It is virtually impossible to escape talk of the U.S. presidential election right now, and though it can be polarizing, bosses shouldn’t try to keep political discussions out of the office, says expert Caroline Hopper.
In fact, stifling such conversations at work can be detrimental, says Hopper, managing director of the Citizenship & American Identity Program at the Aspen Institute, a Washington DC-headquartered nonpartisan, non-profit educational organization.
“Workplace leaders are nervous about our political tensions disrupting the workplace. They may respond by telling employees not to discuss politics at work and to retain neutrality. But such an approach does not serve anyone,” Hopper tells CNBC Make It.
If individuals can’t talk amongst themselves, then the political discourse is left to the loudest, and often most polarizing, voices with public platforms, she says.
“Engaging around contentious issue is not the problem. Rather, the problem is that we are engaging around these issues in ways that are unproductive,” Hopper tells CNBC Make It.
“We don’t need fewer arguments; we need better arguments,” Hopper says.

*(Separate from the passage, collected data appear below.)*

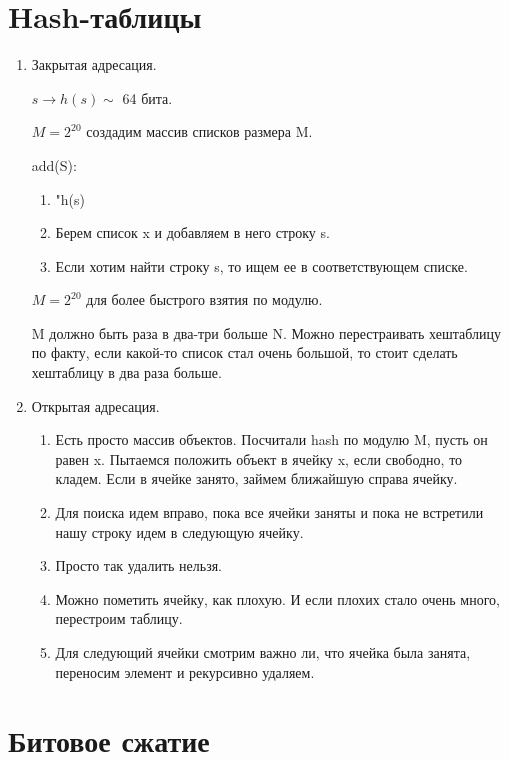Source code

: \chapter{Hash-таблицы}
    \begin{enumerate}
    \item Закрытая адресация. 
    
    $s \to h(s) \sim$ 64 бита.
    
     $M = 2^{20}$ создадим массив списков размера M.

     add(S):
     \begin{enumerate}
     \item \cpp"h(s) %
     \item Берем список x и добавляем в него строку s.
     \item Если хотим найти строку s, то ищем ее в соответствующем списке.
     \end{enumerate}

     $M = 2^{20}$ для более быстрого взятия по модулю.

     M должно быть раза в два-три больше N. Можно перестраивать хештаблицу по факту, если какой-то список стал очень большой, 
     то стоит сделать хештаблицу в два раза больше.
    \item Открытая адресация.
    
    \begin{enumerate}
    \item Есть просто массив объектов. Посчитали hash по модулю M, пусть он равен x. Пытаемся положить объект в ячейку x, если свободно, то кладем. Если в ячейке занято, займем ближайшую справа ячейку. 
    \item Для поиска идем вправо, пока все ячейки заняты и пока не встретили нашу строку идем в следующую 
    ячейку.
    \item Просто так удалить нельзя.
    \item Можно пометить ячейку, как плохую. И если плохих стало очень много, перестроим таблицу.
    \item Для следующий ячейки смотрим важно ли, что ячейка была занята, переносим элемент и рекурсивно удаляем. 
    \end{enumerate}

    \end{enumerate}

\chapter{Битовое сжатие}

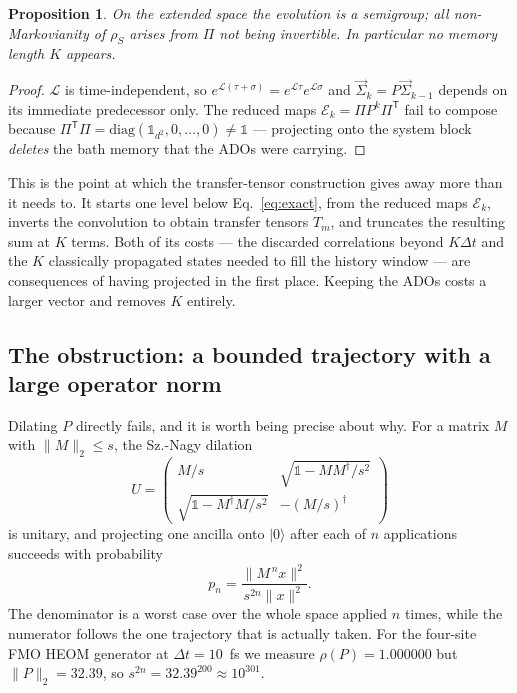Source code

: \documentclass[aps,prx,twocolumn,superscriptaddress,nofootinbib,longbibliography]{revtex4-2}
\theoremstyle{plain}
\newtheorem{proposition}{Proposition}
\newcommand{\ket}[1]{|#1\rangle}
\newcommand{\adj}{^{\dagger}}
\newcommand{\norm}[1]{\lVert#1\rVert}
\begin{document}
\begin{proposition}
On the extended space the evolution is a semigroup; all non-Markovianity of
$\rho_S$ arises from $\Pi$ not being invertible.  In particular no memory length
$K$ appears.
\end{proposition}

\begin{proof}
$\mathcal L$ is time-independent, so
$e^{\mathcal L(\tau+\sigma)}=e^{\mathcal L\tau}e^{\mathcal L\sigma}$ and
$\vec\Sigma_k=P\vec\Sigma_{k-1}$ depends on its immediate predecessor only.  The
reduced maps $\mathcal E_k=\Pi P^k\Pi^{\mathsf T}$ fail to compose because
$\Pi^{\mathsf T}\Pi=\mathrm{diag}(\mathbb 1_{d^2},0,\dots,0)\neq\mathbb 1$ ---
projecting onto the system block \emph{deletes} the bath memory that the ADOs
were carrying.
\end{proof}

This is the point at which the transfer-tensor construction gives away more than
it needs to.  It starts one level below Eq.~\eqref{eq:exact}, from the reduced
maps $\mathcal E_k$, inverts the convolution to obtain transfer tensors $T_m$,
and truncates the resulting sum at $K$ terms.  Both of its costs --- the
discarded correlations beyond $K\Delta t$ and the $K$ classically propagated
states needed to fill the history window --- are consequences of having
projected in the first place.  Keeping the ADOs costs a larger vector and
removes $K$ entirely.

\subsection{The obstruction: a bounded trajectory with a large operator norm}

Dilating $P$ directly fails, and it is worth being precise about why.  For a
matrix $M$ with $\norm{M}_2\le s$, the Sz.-Nagy dilation
\begin{equation}
U=\begin{pmatrix}
M/s & \sqrt{\mathbb 1-MM\adj/s^2}\\
\sqrt{\mathbb 1-M\adj M/s^2} & -(M/s)\adj
\end{pmatrix}
\label{eq:sznagy}
\end{equation}
is unitary, and projecting one ancilla onto $\ket{0}$ after each of $n$
applications succeeds with probability
\begin{equation}
p_n=\frac{\norm{M^{\,n}x}^2}{s^{2n}\norm{x}^2}.
\label{eq:psucc}
\end{equation}
The denominator is a worst case over the whole space applied $n$ times, while
the numerator follows the one trajectory that is actually taken.  For the
four-site FMO HEOM generator at $\Delta t=10$~fs we measure
$\rho(P)=1.000000$ but $\norm{P}_2=32.39$, so $s^{2n}=32.39^{200}\approx10^{301}$.
\end{document}
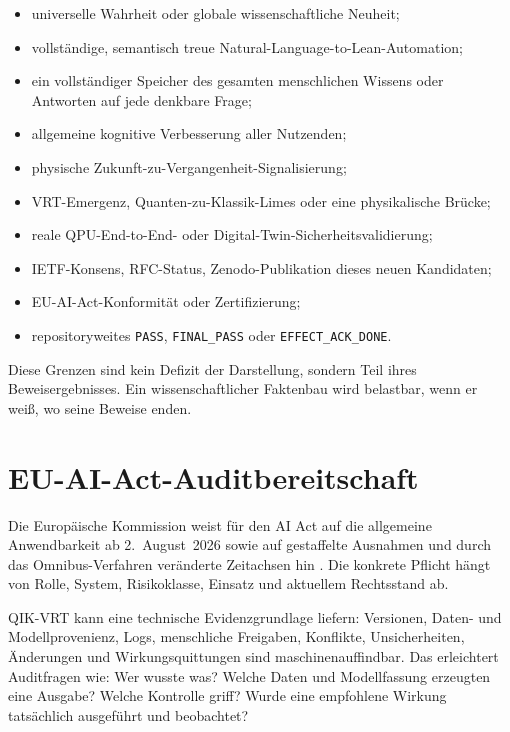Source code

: \documentclass[11pt,a4paper,oneside]{article}
\newcommand{\code}[1]{\texttt{#1}}
\begin{document}
\begin{openbox}
\begin{itemize}
  \item universelle Wahrheit oder globale wissenschaftliche Neuheit;
  \item vollständige, semantisch treue Natural-Language-to-Lean-Automation;
  \item ein vollständiger Speicher des gesamten menschlichen Wissens oder
  Antworten auf jede denkbare Frage;
  \item allgemeine kognitive Verbesserung aller Nutzenden;
  \item physische Zukunft-zu-Vergangenheit-Signalisierung;
  \item VRT-Emergenz, Quanten-zu-Klassik-Limes oder eine physikalische Brücke;
  \item reale QPU-End-to-End- oder Digital-Twin-Sicherheitsvalidierung;
  \item IETF-Konsens, RFC-Status, Zenodo-Publikation dieses neuen Kandidaten;
  \item EU-AI-Act-Konformität oder Zertifizierung;
  \item repositoryweites \code{PASS}, \code{FINAL\_PASS} oder
  \code{EFFECT\_ACK\_DONE}.
\end{itemize}
\end{openbox}

Diese Grenzen sind kein Defizit der Darstellung, sondern Teil ihres
Beweisergebnisses. Ein wissenschaftlicher Faktenbau wird belastbar, wenn er
weiß, wo seine Beweise enden.

\section{EU-AI-Act-Auditbereitschaft}

Die Europäische Kommission weist für den AI Act auf die allgemeine
Anwendbarkeit ab 2.~August~2026 sowie auf gestaffelte Ausnahmen und durch das
Omnibus-Verfahren veränderte Zeitachsen hin \cite{EUAIActNavigation2026}. Die
konkrete Pflicht hängt von Rolle, System, Risikoklasse, Einsatz und aktuellem
Rechtsstand ab.

QIK-VRT kann eine technische Evidenzgrundlage liefern: Versionen, Daten- und
Modellprovenienz, Logs, menschliche Freigaben, Konflikte, Unsicherheiten,
Änderungen und Wirkungsquittungen sind maschinenauffindbar. Das erleichtert
Auditfragen wie: Wer wusste was? Welche Daten und Modellfassung erzeugten eine
Ausgabe? Welche Kontrolle griff? Wurde eine empfohlene Wirkung tatsächlich
ausgeführt und beobachtet?
\end{document}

Leaders at work should guide their employees to have elevated conversations about politics, according to Hopper.
“Instead of requiring people to leave their views at the door, business leaders should empower employees and create norms for productive dialogue,” Hopper says, pointing to the Better Arguments Project, a national initiative from the Aspen Institute, The Allstate Corporation and educational non-profit Facing History and Ourselves to bridge divides by helping Americans to engage more productively.
Here are guidelines for engaging in productive disagreements.
Don’t try to win
“The first principle is to take winning off the table. This might be the most difficult step for many people, especially when the stakes are so high, but this step is hugely important,” Hopper says.
Instead, both parties should make the goal of the discussion to reach a greater understanding.
“If you enter an exchange with the purpose of defeating the other person, you will be listening to what they are saying in order to refute their ideas. Facts become ammunition, rather than tools,” Hopper says.
“But if you take winning of the table for that exchange, you will be able to listen in order to understand their ideas. Drawing this boundary allows for this kind of open exchange. Some people may ultimately change their minds, but it does not need to be the purpose of the exchange.”
Listen empathetically
If you are just waiting to respond your colleague as soon as they finish talking, you aren’t engaging productively. Be willing to actually listen to what the person in front of you is saying, whether you think you will agree or not.
“Prioritize relationships and listen passionately. Don’t think of your coworker in terms of how they voted,” Hopper says. “Rather, think of them as your colleague or your friend first, and aim to walk away from the engagement caring more about them than you care about their opinion.”
Learn what experience formed the opinion
“Pay attention to context. No belief is formed in a vacuum; our opinions are informed by all kinds of context, whether it’s lived experiences, information we have access to, or cultures we practice,” Hopper says. “Try to understand why your coworker holds their believes, not just what their beliefs are.”
Then, self reflect on why you have your political beliefs.
Be ready to be uncomfortable in your vulnerability
Having a productive disagreement is hard.
“In many ways, it is against our human nature to step outside of our comfort zone to engage with someone who won’t simply reconfirm our existing views, ” Hopper says.
“But this behavior is necessary, and we believe it is contagious. The more we do it, the more others will do the same.”
Be willing to learn
“Make room to transform. You won’t get anywhere if you’re unwilling to yield any points or possibly walk away with a new viewpoint,” Hopper says. “Treat the argument as a learning experience, and be ready to have your assumptions challenged.”
Know when a discussion will not be productive
The frame work of a productive disagreement can only operate in “the realm of facts,” Hopper says. “Factually untrue statements and false-equivalencies can and should be challenged.”
And there are some instances where you won’t be able to have a productive conversation. If one person is being racist, for example.
“A ‘better argument’ is one in which all parties respect the humanity of the others,” Hopper says. “So there are instances in which a line must be drawn, and exchange cannot be productive. In those cases, there is other kinds of work to be done, by some parties more than others.”
While it’s a lot of effort to go trough a productive disagreement, the benefit can be worth it.
“We often emerge with more nuanced, deeper insights and stronger solutions to the problems that affect us all. Workplaces will be at a strategic advantage if they encourage, rather than limit, these productive exchanges of ideas,” Hopper says.